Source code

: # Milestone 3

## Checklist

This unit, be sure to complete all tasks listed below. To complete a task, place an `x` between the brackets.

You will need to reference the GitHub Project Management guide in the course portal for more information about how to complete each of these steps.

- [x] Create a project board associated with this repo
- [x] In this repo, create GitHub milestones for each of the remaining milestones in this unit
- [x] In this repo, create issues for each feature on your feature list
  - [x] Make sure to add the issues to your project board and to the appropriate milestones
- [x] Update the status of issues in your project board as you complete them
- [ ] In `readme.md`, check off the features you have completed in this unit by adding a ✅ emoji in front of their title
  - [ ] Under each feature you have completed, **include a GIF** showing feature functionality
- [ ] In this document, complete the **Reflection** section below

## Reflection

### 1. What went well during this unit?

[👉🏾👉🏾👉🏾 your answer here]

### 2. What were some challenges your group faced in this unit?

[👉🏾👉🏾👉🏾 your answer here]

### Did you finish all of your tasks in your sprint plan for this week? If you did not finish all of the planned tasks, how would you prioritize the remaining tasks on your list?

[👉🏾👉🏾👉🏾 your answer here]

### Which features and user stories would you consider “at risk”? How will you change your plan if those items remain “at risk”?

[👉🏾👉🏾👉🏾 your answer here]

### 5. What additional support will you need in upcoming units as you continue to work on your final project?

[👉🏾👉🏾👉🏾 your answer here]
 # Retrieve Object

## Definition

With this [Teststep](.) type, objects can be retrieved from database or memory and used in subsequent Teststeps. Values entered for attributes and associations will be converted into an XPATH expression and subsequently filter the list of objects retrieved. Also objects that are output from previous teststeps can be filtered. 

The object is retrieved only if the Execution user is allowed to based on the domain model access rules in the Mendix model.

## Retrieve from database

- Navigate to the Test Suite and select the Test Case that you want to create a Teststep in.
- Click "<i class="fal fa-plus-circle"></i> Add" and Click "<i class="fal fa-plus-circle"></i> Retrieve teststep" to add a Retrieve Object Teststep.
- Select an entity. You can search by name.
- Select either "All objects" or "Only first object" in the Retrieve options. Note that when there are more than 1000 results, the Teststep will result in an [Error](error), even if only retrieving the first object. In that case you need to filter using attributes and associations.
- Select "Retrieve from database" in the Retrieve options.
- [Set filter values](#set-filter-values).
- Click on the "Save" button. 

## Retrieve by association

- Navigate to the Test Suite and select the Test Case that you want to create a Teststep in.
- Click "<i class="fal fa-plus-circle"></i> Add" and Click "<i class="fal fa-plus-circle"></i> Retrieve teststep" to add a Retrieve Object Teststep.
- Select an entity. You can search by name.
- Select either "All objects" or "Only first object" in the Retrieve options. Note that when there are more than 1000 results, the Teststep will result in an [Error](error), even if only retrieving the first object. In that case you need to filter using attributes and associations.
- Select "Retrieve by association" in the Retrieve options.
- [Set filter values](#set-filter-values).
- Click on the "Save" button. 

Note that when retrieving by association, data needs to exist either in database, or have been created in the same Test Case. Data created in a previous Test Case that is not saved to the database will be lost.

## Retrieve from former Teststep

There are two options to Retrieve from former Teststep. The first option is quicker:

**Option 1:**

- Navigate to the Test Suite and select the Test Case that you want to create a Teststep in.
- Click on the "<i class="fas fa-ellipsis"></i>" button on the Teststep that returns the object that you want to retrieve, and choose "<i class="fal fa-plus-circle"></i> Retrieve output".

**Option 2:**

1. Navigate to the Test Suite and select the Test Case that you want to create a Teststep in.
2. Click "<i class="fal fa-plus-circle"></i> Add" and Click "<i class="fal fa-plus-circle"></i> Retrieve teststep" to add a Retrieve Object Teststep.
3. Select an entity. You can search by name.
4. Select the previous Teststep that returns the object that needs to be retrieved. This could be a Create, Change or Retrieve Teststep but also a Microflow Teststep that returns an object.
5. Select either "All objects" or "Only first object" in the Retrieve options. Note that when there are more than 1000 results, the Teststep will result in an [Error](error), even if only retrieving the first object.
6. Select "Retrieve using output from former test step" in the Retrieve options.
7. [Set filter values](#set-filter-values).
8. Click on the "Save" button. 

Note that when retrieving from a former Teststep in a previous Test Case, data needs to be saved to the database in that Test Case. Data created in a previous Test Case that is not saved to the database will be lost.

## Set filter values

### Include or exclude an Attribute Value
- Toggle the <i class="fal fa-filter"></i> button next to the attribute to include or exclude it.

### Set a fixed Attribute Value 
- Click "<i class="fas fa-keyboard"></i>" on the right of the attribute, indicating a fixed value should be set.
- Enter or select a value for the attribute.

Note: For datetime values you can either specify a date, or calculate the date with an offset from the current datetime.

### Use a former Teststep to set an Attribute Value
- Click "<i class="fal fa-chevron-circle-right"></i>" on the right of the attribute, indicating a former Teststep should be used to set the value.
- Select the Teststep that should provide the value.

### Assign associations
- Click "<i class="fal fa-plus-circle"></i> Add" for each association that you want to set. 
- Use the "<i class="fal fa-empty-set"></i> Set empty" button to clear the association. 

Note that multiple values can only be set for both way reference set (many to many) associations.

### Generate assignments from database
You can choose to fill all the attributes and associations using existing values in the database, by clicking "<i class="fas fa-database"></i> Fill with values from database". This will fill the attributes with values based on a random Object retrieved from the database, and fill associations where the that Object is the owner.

◇ ◇ ◇ ◇ ◇

Problem details:
Each entry above has to be transcribed exactly as it appears.

Result of the task:
Source code

: # Milestone 3

## Checklist

This unit, be sure to complete all tasks listed below. To complete a task, place an `x` between the brackets.

You will need to reference the GitHub Project Management guide in the course portal for more information about how to complete each of these steps.

- [x] Create a project board associated with this repo
- [x] In this repo, create GitHub milestones for each of the remaining milestones in this unit
- [x] In this repo, create issues for each feature on your feature list
  - [x] Make sure to add the issues to your project board and to the appropriate milestones
- [x] Update the status of issues in your project board as you complete them
- [ ] In `readme.md`, check off the features you have completed in this unit by adding a ✅ emoji in front of their title
  - [ ] Under each feature you have completed, **include a GIF** showing feature functionality
- [ ] In this document, complete the **Reflection** section below

## Reflection

### 1. What went well during this unit?

[👉🏾👉🏾👉🏾 your answer here]

### 2. What were some challenges your group faced in this unit?

[👉🏾👉🏾👉🏾 your answer here]

### Did you finish all of your tasks in your sprint plan for this week? If you did not finish all of the planned tasks, how would you prioritize the remaining tasks on your list?

[👉🏾👉🏾👉🏾 your answer here]

### Which features and user stories would you consider “at risk”? How will you change your plan if those items remain “at risk”?

[👉🏾👉🏾👉🏾 your answer here]

### 5. What additional support will you need in upcoming units as you continue to work on your final project?

[👉🏾👉🏾👉🏾 your answer here]
 # Retrieve Object

## Definition

With this [Teststep](.) type, objects can be retrieved from database or memory and used in subsequent Teststeps. Values entered for attributes and associations will be converted into an XPATH expression and subsequently filter the list of objects retrieved. Also objects that are output from previous teststeps can be filtered. 

The object is retrieved only if the Execution user is allowed to based on the domain model access rules in the Mendix model.

## Retrieve from database

- Navigate to the Test Suite and select the Test Case that you want to create a Teststep in.
- Click "<i class="fal fa-plus-circle"></i> Add" and Click "<i class="fal fa-plus-circle"></i> Retrieve teststep" to add a Retrieve Object Teststep.
- Select an entity. You can search by name.
- Select either "All objects" or "Only first object" in the Retrieve options. Note that when there are more than 1000 results, the Teststep will result in an [Error](error), even if only retrieving the first object. In that case you need to filter using attributes and associations.
- Select "Retrieve from database" in the Retrieve options.
- [Set filter values](#set-filter-values).
- Click on the "Save" button. 

## Retrieve by association

- Navigate to the Test Suite and select the Test Case that you want to create a Teststep in.
- Click "<i class="fal fa-plus-circle"></i> Add" and Click "<i class="fal fa-plus-circle"></i> Retrieve teststep" to add a Retrieve Object Teststep.
- Select an entity. You can search by name.
- Select either "All objects" or "Only first object" in the Retrieve options. Note that when there are more than 1000 results, the Teststep will result in an [Error](error), even if only retrieving the first object. In that case you need to filter using attributes and associations.
- Select "Retrieve by association" in the Retrieve options.
- [Set filter values](#set-filter-values).
- Click on the "Save" button. 

Note that when retrieving by association, data needs to exist either in database, or have been created in the same Test Case. Data created in a previous Test Case that is not saved to the database will be lost.

## Retrieve from former Teststep

There are two options to Retrieve from former Teststep. The first option is quicker:

**Option 1:**

- Navigate to the Test Suite and select the Test Case that you want to create a Teststep in.
- Click on the "<i class="fas fa-ellipsis"></i>" button on the Teststep that returns the object that you want to retrieve, and choose "<i class="fal fa-plus-circle"></i> Retrieve output".

**Option 2:**

1. Navigate to the Test Suite and select the Test Case that you want to create a Teststep in.
2. Click "<i class="fal fa-plus-circle"></i> Add" and Click "<i class="fal fa-plus-circle"></i> Retrieve teststep" to add a Retrieve Object Teststep.
3. Select an entity. You can search by name.
4. Select the previous Teststep that returns the object that needs to be retrieved. This could be a Create, Change or Retrieve Teststep but also a Microflow Teststep that returns an object.
5. Select either "All objects" or "Only first object" in the Retrieve options. Note that when there are more than 1000 results, the Teststep will result in an [Error](error), even if only retrieving the first object.
6. Select "Retrieve using output from former test step" in the Retrieve options.
7. [Set filter values](#set-filter-values).
8. Click on the "Save" button. 

Note that when retrieving from a former Teststep in a previous Test Case, data needs to be saved to the database in that Test Case. Data created in a previous Test Case that is not saved to the database will be lost.

## Set filter values

### Include or exclude an Attribute Value
- Toggle the <i class="fal fa-filter"></i> button next to the attribute to include or exclude it.

### Set a fixed Attribute Value 
- Click "<i class="fas fa-keyboard"></i>" on the right of the attribute, indicating a fixed value should be set.
- Enter or select a value for the attribute.

Note: For datetime values you can either specify a date, or calculate the date with an offset from the current datetime.

### Use a former Teststep to set an Attribute Value
- Click "<i class="fal fa-chevron-circle-right"></i>" on the right of the attribute, indicating a former Teststep should be used to set the value.
- Select the Teststep that should provide the value.

### Assign associations
- Click "<i class="fal fa-plus-circle"></i> Add" for each association that you want to set. 
- Use the "<i class="fal fa-empty-set"></i> Set empty" button to clear the association. 

Note that multiple values can only be set for both way reference set (many to many) associations.

### Generate assignments from database
You can choose to fill all the attributes and associations using existing values in the database, by clicking "<i class="fas fa-database"></i> Fill with values from database". This will fill the attributes with values based on a random Object retrieved from the database, and fill associations where the that Object is the owner.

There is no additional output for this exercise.